In his 2020 encyclical, “Fratelli tutti” (“Brothers, all”), Francis asserted that “it is easy to fall into an overly broad interpretation of this potential right” to armed self-defense, especially given the threat posed to civilians by modern weapons of mass destruction. “It is very difficult nowadays to invoke the rational criteria elaborated in earlier centuries to speak of the possibility of a ‘just war,’” he wrote. Perhaps this is why he has not dared to set foot in Ukraine since the siege of Mariupol and the slaughter of Bucha.
For Francis, like the Corbynite Left, salvation lies in the UN, an institution he appears to regard with mystical reverence. “The Charter of the United Nations,” he wrote, “when observed and applied with transparency and sincerity, is an obligatory reference point of justice and a channel of peace.” This is the same charter that grants rogue regimes free rein to violate human rights with impunity so long as they do so within their own borders. He did not pause to consider that, without Allied power, the United Nations would never have been established in the first place. Nor did he mention the UN’s uniformly dismal record in preventing armed conflict—in Ukraine and innumerable other places.
None of this represents a sophisticated rendition of just war theory, to put it mildly. One can scarcely imagine this litany of puerile bromides being recognized, let alone extolled, by the likes of Augustine or Aquinas. Papal support for military aggression was once commonplace. Medieval pontiffs called for crusades against Muslims and (invariably) Jews in the Holy Land, Pope Julius II led knights into battle against rival Italian rulers, and the Vatican retained its own armed forces until the late 19th century. Rome’s last full-throated endorsement of a war was when it sanctified General Franco’s invasion of Spain, an enterprise armed and aided by Hitler and Mussolini.

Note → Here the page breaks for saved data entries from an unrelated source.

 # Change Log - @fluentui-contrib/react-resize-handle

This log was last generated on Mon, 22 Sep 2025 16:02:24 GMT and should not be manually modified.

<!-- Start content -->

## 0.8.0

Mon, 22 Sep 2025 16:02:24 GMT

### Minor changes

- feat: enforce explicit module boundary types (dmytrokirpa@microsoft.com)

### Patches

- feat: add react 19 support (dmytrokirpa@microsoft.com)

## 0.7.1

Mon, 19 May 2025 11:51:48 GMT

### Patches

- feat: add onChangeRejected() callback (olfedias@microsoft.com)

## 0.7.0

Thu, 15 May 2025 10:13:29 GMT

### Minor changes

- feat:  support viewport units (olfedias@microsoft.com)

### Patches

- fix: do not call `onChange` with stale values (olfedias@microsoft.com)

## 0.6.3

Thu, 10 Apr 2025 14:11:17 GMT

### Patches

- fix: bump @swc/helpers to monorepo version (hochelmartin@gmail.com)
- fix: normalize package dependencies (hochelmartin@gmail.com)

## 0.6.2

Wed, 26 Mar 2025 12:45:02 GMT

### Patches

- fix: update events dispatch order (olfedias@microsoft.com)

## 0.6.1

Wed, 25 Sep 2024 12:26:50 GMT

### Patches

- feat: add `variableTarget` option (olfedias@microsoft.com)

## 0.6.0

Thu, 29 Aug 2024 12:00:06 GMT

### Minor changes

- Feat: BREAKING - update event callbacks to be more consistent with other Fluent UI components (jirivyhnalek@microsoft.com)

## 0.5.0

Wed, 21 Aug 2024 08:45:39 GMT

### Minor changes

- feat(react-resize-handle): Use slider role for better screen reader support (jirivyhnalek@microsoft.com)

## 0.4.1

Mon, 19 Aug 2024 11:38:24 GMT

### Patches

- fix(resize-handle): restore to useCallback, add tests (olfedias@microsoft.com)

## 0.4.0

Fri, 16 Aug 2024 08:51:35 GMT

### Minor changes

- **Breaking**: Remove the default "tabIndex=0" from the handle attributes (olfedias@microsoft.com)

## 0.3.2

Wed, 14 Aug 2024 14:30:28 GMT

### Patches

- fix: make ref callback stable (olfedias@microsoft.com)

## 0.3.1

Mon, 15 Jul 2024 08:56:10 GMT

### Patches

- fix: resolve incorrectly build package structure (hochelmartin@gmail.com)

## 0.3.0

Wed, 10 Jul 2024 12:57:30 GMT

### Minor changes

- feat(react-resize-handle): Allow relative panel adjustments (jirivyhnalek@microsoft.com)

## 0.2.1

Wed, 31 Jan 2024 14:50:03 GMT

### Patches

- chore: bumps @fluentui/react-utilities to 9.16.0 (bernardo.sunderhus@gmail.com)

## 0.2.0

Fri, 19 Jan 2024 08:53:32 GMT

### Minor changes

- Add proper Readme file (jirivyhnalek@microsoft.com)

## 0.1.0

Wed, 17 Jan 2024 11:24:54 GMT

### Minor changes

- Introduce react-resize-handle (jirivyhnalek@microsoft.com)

This vicious chauvinism is plainly no longer the danger at a time when the Holy See exhibits a reflexive and near-absolute renunciation of violence. But that the Vatican has ceased to be dangerous doesn’t mean that it has ceased to be deplorable. Writing for the website of the Italian daily, il Fatto Quotidano, Marco Politi, a Vatican expert, distinguished this approach from that adopted by Pope Pius XII in the early years of the Cold War. Unlike the staunch Cold Warrior of yesteryear, Francis does not aspire to be “the military chaplain of the West.” To be mistaken for the military chaplain of the Kremlin, however, is evidently a separate matter.
The 19th-century historian and politician Thomas Babington Macaulay once said that the Roman Catholic Church deserved credit for its ability to contain the “enthusiasm” that so often flowered in its ranks. Today, the church’s problem is no longer violent zealotry (which is progress of a kind) but an astonishing unseriousness and moral vacuity about earthly affairs. The only organized violence that Francis seems unable to condemn unambiguously is that of religious fanatics whose prophet has been pilloried. Taking up arms in defense of one’s native soil is intolerable, but murdering civilians on behalf of an impugned icon is somewhat mitigated by the principle that “one cannot make fun of faith.”

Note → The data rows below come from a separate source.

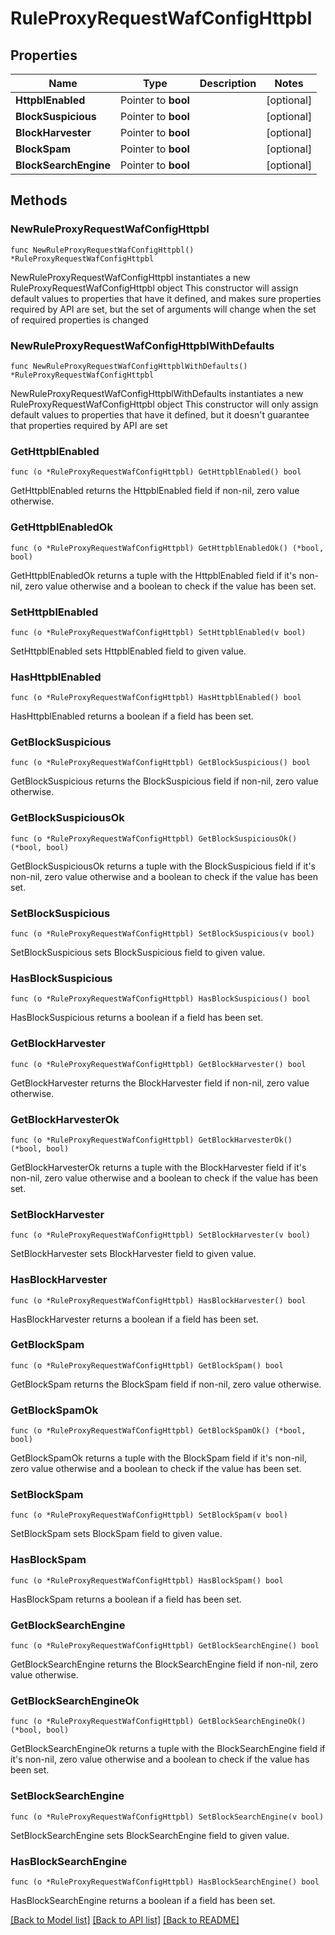 # RuleProxyRequestWafConfigHttpbl

## Properties

Name | Type | Description | Notes
------------ | ------------- | ------------- | -------------
**HttpblEnabled** | Pointer to **bool** |  | [optional] 
**BlockSuspicious** | Pointer to **bool** |  | [optional] 
**BlockHarvester** | Pointer to **bool** |  | [optional] 
**BlockSpam** | Pointer to **bool** |  | [optional] 
**BlockSearchEngine** | Pointer to **bool** |  | [optional] 

## Methods

### NewRuleProxyRequestWafConfigHttpbl

`func NewRuleProxyRequestWafConfigHttpbl() *RuleProxyRequestWafConfigHttpbl`

NewRuleProxyRequestWafConfigHttpbl instantiates a new RuleProxyRequestWafConfigHttpbl object
This constructor will assign default values to properties that have it defined,
and makes sure properties required by API are set, but the set of arguments
will change when the set of required properties is changed

### NewRuleProxyRequestWafConfigHttpblWithDefaults

`func NewRuleProxyRequestWafConfigHttpblWithDefaults() *RuleProxyRequestWafConfigHttpbl`

NewRuleProxyRequestWafConfigHttpblWithDefaults instantiates a new RuleProxyRequestWafConfigHttpbl object
This constructor will only assign default values to properties that have it defined,
but it doesn't guarantee that properties required by API are set

### GetHttpblEnabled

`func (o *RuleProxyRequestWafConfigHttpbl) GetHttpblEnabled() bool`

GetHttpblEnabled returns the HttpblEnabled field if non-nil, zero value otherwise.

### GetHttpblEnabledOk

`func (o *RuleProxyRequestWafConfigHttpbl) GetHttpblEnabledOk() (*bool, bool)`

GetHttpblEnabledOk returns a tuple with the HttpblEnabled field if it's non-nil, zero value otherwise
and a boolean to check if the value has been set.

### SetHttpblEnabled

`func (o *RuleProxyRequestWafConfigHttpbl) SetHttpblEnabled(v bool)`

SetHttpblEnabled sets HttpblEnabled field to given value.

### HasHttpblEnabled

`func (o *RuleProxyRequestWafConfigHttpbl) HasHttpblEnabled() bool`

HasHttpblEnabled returns a boolean if a field has been set.

### GetBlockSuspicious

`func (o *RuleProxyRequestWafConfigHttpbl) GetBlockSuspicious() bool`

GetBlockSuspicious returns the BlockSuspicious field if non-nil, zero value otherwise.

### GetBlockSuspiciousOk

`func (o *RuleProxyRequestWafConfigHttpbl) GetBlockSuspiciousOk() (*bool, bool)`

GetBlockSuspiciousOk returns a tuple with the BlockSuspicious field if it's non-nil, zero value otherwise
and a boolean to check if the value has been set.

### SetBlockSuspicious

`func (o *RuleProxyRequestWafConfigHttpbl) SetBlockSuspicious(v bool)`

SetBlockSuspicious sets BlockSuspicious field to given value.

### HasBlockSuspicious

`func (o *RuleProxyRequestWafConfigHttpbl) HasBlockSuspicious() bool`

HasBlockSuspicious returns a boolean if a field has been set.

### GetBlockHarvester

`func (o *RuleProxyRequestWafConfigHttpbl) GetBlockHarvester() bool`

GetBlockHarvester returns the BlockHarvester field if non-nil, zero value otherwise.

### GetBlockHarvesterOk

`func (o *RuleProxyRequestWafConfigHttpbl) GetBlockHarvesterOk() (*bool, bool)`

GetBlockHarvesterOk returns a tuple with the BlockHarvester field if it's non-nil, zero value otherwise
and a boolean to check if the value has been set.

### SetBlockHarvester

`func (o *RuleProxyRequestWafConfigHttpbl) SetBlockHarvester(v bool)`

SetBlockHarvester sets BlockHarvester field to given value.

### HasBlockHarvester

`func (o *RuleProxyRequestWafConfigHttpbl) HasBlockHarvester() bool`

HasBlockHarvester returns a boolean if a field has been set.

### GetBlockSpam

`func (o *RuleProxyRequestWafConfigHttpbl) GetBlockSpam() bool`

GetBlockSpam returns the BlockSpam field if non-nil, zero value otherwise.

### GetBlockSpamOk

`func (o *RuleProxyRequestWafConfigHttpbl) GetBlockSpamOk() (*bool, bool)`

GetBlockSpamOk returns a tuple with the BlockSpam field if it's non-nil, zero value otherwise
and a boolean to check if the value has been set.

### SetBlockSpam

`func (o *RuleProxyRequestWafConfigHttpbl) SetBlockSpam(v bool)`

SetBlockSpam sets BlockSpam field to given value.

### HasBlockSpam

`func (o *RuleProxyRequestWafConfigHttpbl) HasBlockSpam() bool`

HasBlockSpam returns a boolean if a field has been set.

### GetBlockSearchEngine

`func (o *RuleProxyRequestWafConfigHttpbl) GetBlockSearchEngine() bool`

GetBlockSearchEngine returns the BlockSearchEngine field if non-nil, zero value otherwise.

### GetBlockSearchEngineOk

`func (o *RuleProxyRequestWafConfigHttpbl) GetBlockSearchEngineOk() (*bool, bool)`

GetBlockSearchEngineOk returns a tuple with the BlockSearchEngine field if it's non-nil, zero value otherwise
and a boolean to check if the value has been set.

### SetBlockSearchEngine

`func (o *RuleProxyRequestWafConfigHttpbl) SetBlockSearchEngine(v bool)`

SetBlockSearchEngine sets BlockSearchEngine field to given value.

### HasBlockSearchEngine

`func (o *RuleProxyRequestWafConfigHttpbl) HasBlockSearchEngine() bool`

HasBlockSearchEngine returns a boolean if a field has been set.


[[Back to Model list]](../README.md#documentation-for-models) [[Back to API list]](../README.md#documentation-for-api-endpoints) [[Back to README]](../README.md)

In his 1949 essay on Gandhi, George Orwell advised that “Saints should always be judged guilty until they are proved innocent.” The reverence with which Pope Francis’s pronouncements on the war in Ukraine are reported and discussed indicates the opposite—that his reputation as a man of peace is not about to be capsized by the appalling vapidity of his ideas. The kind of pacifism he espouses will not bring peace, it will only inflame the confidence and appetite of aggressors. If Ukrainians are paying no more attention to the pope today than Britain paid to Gandhi in 1940, it is because they understand that peace is not capitulation and appeasement but the most legitimate object of war.